## PROBLEM TO SOLVE
Report only how many lines of the entries below contain the string "bienes".

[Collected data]
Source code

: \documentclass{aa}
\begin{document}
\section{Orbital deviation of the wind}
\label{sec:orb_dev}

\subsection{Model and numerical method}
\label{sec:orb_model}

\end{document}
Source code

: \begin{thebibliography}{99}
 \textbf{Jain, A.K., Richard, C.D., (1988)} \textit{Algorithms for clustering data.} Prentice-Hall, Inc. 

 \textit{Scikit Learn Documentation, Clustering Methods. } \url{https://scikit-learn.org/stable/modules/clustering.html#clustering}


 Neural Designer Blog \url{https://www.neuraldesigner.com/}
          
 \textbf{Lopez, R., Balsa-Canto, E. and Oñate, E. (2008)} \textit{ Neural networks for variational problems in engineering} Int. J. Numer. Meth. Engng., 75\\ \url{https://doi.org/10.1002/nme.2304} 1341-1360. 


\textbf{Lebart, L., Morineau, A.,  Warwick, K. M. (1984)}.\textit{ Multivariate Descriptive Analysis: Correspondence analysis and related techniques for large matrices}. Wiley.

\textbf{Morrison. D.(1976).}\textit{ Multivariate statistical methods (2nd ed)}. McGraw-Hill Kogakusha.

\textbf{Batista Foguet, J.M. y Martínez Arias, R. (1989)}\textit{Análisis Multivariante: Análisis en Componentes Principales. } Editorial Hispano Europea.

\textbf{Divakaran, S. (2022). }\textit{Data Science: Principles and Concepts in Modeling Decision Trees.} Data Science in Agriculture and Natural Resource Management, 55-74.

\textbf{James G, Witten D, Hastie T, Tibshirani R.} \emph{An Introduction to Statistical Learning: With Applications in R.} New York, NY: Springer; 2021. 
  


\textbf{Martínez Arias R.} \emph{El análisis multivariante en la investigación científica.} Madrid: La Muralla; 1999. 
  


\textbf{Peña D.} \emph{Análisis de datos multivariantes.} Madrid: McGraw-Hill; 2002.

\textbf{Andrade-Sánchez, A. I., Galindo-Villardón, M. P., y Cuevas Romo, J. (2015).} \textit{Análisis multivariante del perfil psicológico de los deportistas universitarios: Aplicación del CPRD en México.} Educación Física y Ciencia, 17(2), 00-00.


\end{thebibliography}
* * *
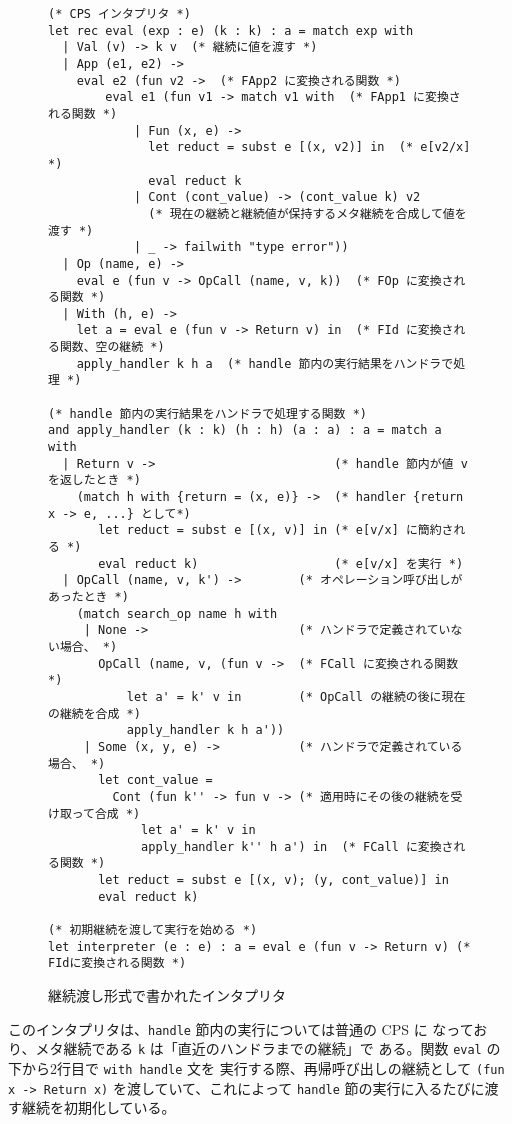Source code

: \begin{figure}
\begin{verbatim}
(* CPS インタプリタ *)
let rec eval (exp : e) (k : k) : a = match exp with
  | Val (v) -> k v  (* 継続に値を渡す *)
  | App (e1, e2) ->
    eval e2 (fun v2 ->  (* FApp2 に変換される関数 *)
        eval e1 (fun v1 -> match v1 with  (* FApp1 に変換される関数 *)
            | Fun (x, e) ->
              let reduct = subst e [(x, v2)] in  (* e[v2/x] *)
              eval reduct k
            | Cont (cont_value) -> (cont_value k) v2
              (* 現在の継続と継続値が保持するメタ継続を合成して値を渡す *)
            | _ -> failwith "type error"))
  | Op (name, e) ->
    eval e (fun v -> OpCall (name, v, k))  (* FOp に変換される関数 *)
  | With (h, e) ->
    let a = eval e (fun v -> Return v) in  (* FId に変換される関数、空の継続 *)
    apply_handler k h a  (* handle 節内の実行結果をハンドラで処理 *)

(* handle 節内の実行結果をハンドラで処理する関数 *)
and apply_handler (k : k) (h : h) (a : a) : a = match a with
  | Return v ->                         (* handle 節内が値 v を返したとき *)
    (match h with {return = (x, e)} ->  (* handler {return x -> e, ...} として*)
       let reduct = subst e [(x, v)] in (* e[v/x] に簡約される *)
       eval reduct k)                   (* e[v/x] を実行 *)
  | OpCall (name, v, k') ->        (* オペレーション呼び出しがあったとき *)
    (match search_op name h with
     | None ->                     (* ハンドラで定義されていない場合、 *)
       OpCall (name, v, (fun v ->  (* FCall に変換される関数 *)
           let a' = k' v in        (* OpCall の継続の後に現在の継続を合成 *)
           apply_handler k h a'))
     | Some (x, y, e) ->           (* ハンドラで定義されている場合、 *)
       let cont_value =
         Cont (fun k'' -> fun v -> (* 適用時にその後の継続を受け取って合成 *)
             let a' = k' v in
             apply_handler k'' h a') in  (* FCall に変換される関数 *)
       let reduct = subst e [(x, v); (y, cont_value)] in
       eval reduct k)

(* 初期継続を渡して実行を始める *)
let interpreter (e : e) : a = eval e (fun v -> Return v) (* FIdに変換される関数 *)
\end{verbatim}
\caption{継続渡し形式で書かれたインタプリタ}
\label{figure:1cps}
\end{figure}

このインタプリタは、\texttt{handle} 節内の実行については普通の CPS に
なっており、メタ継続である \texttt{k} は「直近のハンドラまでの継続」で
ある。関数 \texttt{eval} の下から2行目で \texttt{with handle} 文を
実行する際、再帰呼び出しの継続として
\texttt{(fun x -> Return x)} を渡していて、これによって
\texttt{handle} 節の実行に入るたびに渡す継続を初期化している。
* * *
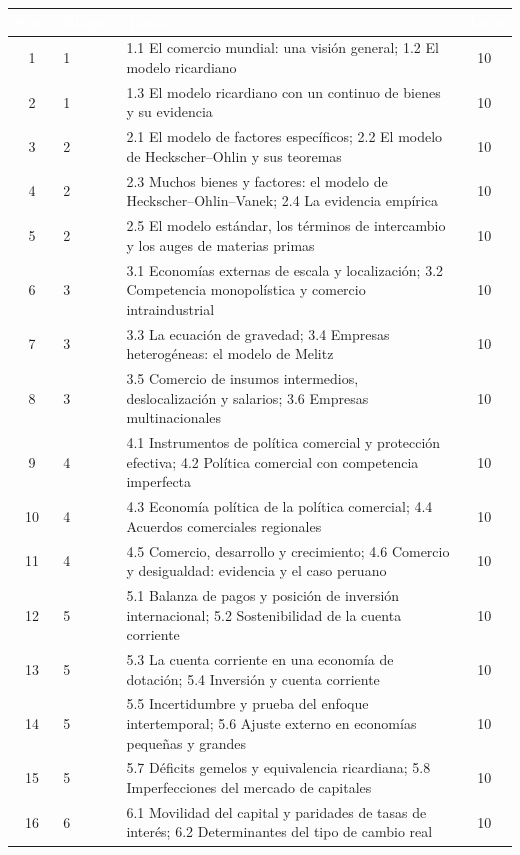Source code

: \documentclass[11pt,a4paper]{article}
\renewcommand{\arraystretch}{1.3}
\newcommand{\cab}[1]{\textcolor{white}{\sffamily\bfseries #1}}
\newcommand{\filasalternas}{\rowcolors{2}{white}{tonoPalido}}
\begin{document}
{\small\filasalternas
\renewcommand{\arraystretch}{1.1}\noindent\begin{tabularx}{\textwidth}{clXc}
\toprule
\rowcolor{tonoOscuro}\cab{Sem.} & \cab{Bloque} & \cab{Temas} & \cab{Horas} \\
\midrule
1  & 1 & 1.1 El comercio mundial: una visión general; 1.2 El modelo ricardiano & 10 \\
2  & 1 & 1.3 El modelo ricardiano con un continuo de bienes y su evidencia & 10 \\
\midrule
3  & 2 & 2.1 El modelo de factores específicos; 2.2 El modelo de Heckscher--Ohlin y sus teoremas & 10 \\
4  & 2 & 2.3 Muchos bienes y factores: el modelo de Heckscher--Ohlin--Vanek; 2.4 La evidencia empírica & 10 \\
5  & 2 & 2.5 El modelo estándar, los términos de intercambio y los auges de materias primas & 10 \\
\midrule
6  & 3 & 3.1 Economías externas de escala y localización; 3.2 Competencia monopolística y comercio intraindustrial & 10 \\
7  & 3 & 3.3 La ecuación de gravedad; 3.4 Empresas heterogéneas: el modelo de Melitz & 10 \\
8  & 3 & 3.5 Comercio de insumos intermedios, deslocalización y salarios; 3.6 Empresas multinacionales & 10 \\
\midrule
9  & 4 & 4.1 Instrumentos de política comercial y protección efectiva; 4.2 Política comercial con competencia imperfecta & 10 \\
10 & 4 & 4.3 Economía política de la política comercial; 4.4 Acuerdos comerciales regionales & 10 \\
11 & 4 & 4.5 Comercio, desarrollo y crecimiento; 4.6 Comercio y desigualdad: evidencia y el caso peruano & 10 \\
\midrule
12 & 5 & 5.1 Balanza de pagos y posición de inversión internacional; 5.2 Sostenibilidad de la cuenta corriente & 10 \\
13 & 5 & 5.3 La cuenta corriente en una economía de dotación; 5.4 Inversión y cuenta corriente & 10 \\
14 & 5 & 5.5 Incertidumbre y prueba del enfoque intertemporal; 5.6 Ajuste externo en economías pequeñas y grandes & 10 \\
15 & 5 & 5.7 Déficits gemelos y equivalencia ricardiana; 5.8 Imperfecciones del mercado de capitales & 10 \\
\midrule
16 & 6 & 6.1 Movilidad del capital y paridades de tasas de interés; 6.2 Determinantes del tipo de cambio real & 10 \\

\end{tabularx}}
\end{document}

## ANSWER FOR THIS EXERCISE
2